**EXERCISE BRIEF:**
Report each line of the data that includes the word "Hello".

**SOURCE MATERIAL:**

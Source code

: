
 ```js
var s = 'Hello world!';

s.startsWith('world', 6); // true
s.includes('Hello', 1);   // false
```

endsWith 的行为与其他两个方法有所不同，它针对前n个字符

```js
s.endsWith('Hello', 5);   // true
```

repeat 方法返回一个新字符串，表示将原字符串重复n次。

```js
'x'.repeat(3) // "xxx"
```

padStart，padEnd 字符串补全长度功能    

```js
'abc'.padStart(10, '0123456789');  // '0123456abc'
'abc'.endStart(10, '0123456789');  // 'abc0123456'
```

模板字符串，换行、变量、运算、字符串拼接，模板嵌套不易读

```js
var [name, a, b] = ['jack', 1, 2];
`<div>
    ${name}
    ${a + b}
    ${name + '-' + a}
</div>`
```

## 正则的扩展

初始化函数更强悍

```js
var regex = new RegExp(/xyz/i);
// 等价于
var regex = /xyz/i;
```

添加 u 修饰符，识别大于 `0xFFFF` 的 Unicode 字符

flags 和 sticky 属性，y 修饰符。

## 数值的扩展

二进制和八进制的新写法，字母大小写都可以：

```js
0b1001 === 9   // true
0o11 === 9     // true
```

**REPLY TO THE TASK:**
var s = 'Hello world!';
s.includes('Hello', 1);   // false
s.endsWith('Hello', 5);   // true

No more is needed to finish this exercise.